Créé il y a vingt ans, l'Institut des hautes études d'aménagement et de développement des territoires en Europe (Ihédate) réunit chaque année pour ses cycles de formation et d'échanges des auditeurs venant de divers horizons : État, collectivités locales, entreprises, société civile. Thématique choisie pour le cycle 2021 : "Vulnérabilités et résilience des territoires". Un autre cycle est quant à lui dédié aux mobilités (attention, il ne reste plus que quelques jours pour candidater !). Philippe Duron, le président de l'Ihedate, revient à cette occasion sur l'histoire, la vocation et les spécificités de cet institut dédié aux enjeux territoriaux.

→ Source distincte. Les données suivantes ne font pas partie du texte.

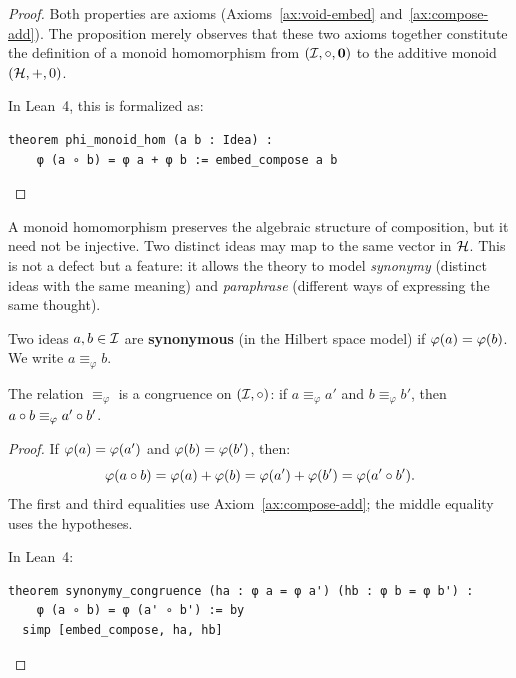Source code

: \begin{proof}
Both properties are axioms (Axioms~\ref{ax:void-embed} and~\ref{ax:compose-add}).
The proposition merely observes that these two axioms together constitute the
definition of a monoid homomorphism from $(\IS, \compose, \void)$ to the
additive monoid $(\Hspace, +, 0)$.

In Lean~4, this is formalized as:
\begin{lstlisting}
theorem phi_monoid_hom (a b : Idea) :
    φ (a ∘ b) = φ a + φ b := embed_compose a b
\end{lstlisting}
\end{proof}

A monoid homomorphism preserves the algebraic structure of composition, but it
need not be injective. Two distinct ideas may map to the same vector in
$\Hspace$. This is not a defect but a feature: it allows the theory to model
\emph{synonymy} (distinct ideas with the same meaning) and \emph{paraphrase}
(different ways of expressing the same thought).

\begin{definition}[Synonymy]
\label{def:synonymy}
Two ideas $a, b \in \IS$ are \textbf{synonymous} (in the Hilbert space model)
if $\embed{a} = \embed{b}$. We write $a \equiv_\varphi b$.
\end{definition}

\begin{proposition}
\label{prop:synonymy-congruence}
The relation $\equiv_\varphi$ is a congruence on $(\IS, \compose)$: if $a
\equiv_\varphi a'$ and $b \equiv_\varphi b'$, then $a \compose b \equiv_\varphi
a' \compose b'$.
\end{proposition}

\begin{proof}
If $\embed{a} = \embed{a'}$ and $\embed{b} = \embed{b'}$, then:
\[
  \embed{a \compose b} = \embed{a} + \embed{b} = \embed{a'} + \embed{b'}
  = \embed{a' \compose b'}.
\]
The first and third equalities use Axiom~\ref{ax:compose-add}; the middle
equality uses the hypotheses.

In Lean~4:
\begin{lstlisting}
theorem synonymy_congruence (ha : φ a = φ a') (hb : φ b = φ b') :
    φ (a ∘ b) = φ (a' ∘ b') := by
  simp [embed_compose, ha, hb]
\end{lstlisting}
\end{proof}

L'Ihédate fêtera ses 20 ans en 2021. Un anniversaire est aussi l'occasion d'un bilan. Pouvez-vous rappeler la genèse de l'Ihédate et son évolution ? Avec quels résultats aujourd'hui ? Qu'est-il prévu pour marquer l'évènement ?

Phlippe Duron - L'Ihédate – Institut des hautes études d'aménagement et de développement des territoires en Europe – a été créé en réalité en 1999, à l'initiative de la Datar. C'était une époque, un peu moins de vingt ans après les débuts de la décentralisation, où les territoires commençaient à devenir pleinement acteurs de leur destin. L'aménagement du territoire ne pouvait plus être abordé uniquement "d'en haut", comme une politique spécifique du seul ressort de l'État. La compréhension des dynamiques territoriales changeait également : c'était l'époque où émergeaient à peine des thèmes tels que la métropolisation, où un jeune chercheur comme Patrick Le Galès – le premier co-directeur de l'Ihédate avec Michel Savy – annonçait le "retour des villes européennes", où Pierre Veltz – deuxième directeur, aujourd'hui président du conseil scientifique – décrivait l'économie d'archipel forgée par la mondialisation. C'est dans ce contexte que Jean-Louis Guigou, alors commissaire à l'aménagement du territoire, a créé l'Ihédate autour de quelques principes qui continuent de nous guider. Une vision large de la question territoriale, attentive aux dynamiques socio-économiques autant qu'aux politiques publiques, aux liens autant qu'aux lieux. Une exigence intellectuelle, incarnée dès le début par l'appui académique de l'École des Ponts et de Sciences Po et par un dialogue constant entre savoirs et pratiques. Et, tout aussi importante, la diversité du recrutement des auditrices et auditeurs : pour participer aux cycles, il a rassemblé des professionnels de différents horizons – l'État, les collectivités locales, mais aussi le monde des entreprises et la société civile – pour qu'ils apprennent à se connaître et puissent ensuite mieux travailler ensemble.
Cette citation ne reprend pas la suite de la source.